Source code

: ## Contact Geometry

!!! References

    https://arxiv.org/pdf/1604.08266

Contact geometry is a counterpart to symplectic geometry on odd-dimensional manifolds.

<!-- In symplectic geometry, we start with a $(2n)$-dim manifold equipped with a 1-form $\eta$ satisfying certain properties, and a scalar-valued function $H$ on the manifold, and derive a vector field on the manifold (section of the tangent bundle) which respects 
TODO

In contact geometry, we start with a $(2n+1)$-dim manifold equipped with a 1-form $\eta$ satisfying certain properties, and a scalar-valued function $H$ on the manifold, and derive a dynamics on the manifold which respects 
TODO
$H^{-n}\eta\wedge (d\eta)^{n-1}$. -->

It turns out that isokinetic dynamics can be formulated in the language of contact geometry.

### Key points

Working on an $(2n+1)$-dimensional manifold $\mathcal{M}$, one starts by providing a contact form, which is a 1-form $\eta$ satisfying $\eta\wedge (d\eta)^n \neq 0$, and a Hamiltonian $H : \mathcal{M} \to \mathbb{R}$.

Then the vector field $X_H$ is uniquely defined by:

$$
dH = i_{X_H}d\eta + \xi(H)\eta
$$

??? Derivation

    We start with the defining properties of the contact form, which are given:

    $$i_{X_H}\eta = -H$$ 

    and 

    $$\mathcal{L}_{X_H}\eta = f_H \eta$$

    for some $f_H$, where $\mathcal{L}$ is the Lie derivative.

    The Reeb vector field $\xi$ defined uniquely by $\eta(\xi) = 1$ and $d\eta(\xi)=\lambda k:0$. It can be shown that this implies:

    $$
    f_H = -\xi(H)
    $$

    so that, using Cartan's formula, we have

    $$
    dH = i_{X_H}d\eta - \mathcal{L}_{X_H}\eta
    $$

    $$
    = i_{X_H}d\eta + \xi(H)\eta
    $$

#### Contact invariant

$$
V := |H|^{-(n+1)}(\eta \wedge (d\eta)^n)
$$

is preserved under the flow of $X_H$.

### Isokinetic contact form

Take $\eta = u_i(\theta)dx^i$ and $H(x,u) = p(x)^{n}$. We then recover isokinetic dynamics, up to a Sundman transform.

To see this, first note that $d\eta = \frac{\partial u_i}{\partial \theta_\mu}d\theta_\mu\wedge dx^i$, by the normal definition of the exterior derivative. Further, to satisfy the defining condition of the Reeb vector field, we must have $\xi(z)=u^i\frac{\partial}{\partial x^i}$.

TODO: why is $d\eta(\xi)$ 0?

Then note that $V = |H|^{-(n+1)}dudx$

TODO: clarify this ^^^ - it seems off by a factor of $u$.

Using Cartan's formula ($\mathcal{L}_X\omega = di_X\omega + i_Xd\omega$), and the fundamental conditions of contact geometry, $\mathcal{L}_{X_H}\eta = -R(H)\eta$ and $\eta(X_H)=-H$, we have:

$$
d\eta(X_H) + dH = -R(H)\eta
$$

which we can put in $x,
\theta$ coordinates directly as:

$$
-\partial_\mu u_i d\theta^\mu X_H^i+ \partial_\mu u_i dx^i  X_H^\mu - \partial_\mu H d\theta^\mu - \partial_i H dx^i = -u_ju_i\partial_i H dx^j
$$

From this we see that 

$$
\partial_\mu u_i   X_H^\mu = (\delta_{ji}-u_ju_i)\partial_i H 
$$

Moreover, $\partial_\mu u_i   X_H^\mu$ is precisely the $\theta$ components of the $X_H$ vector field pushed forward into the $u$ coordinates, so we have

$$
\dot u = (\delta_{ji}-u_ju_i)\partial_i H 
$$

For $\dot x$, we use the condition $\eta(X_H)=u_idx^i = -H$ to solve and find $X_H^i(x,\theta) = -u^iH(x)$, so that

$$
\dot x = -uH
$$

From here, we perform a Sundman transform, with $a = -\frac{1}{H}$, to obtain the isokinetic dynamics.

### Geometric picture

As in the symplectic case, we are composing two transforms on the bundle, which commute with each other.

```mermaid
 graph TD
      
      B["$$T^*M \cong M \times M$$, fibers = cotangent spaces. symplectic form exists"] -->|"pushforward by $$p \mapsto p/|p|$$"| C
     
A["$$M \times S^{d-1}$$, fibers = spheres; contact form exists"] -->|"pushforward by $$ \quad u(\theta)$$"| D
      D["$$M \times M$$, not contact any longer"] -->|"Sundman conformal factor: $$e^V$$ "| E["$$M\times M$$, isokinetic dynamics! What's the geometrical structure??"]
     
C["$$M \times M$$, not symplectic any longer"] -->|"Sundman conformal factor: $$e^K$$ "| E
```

====

YOUR INSTRUCTIONS: From the listing above, copy every line where the string "valued" is found.

YOUR RESPONSE:
<!-- In symplectic geometry, we start with a $(2n)$-dim manifold equipped with a 1-form $\eta$ satisfying certain properties, and a scalar-valued function $H$ on the manifold, and derive a vector field on the manifold (section of the tangent bundle) which respects 
In contact geometry, we start with a $(2n+1)$-dim manifold equipped with a 1-form $\eta$ satisfying certain properties, and a scalar-valued function $H$ on the manifold, and derive a dynamics on the manifold which respects 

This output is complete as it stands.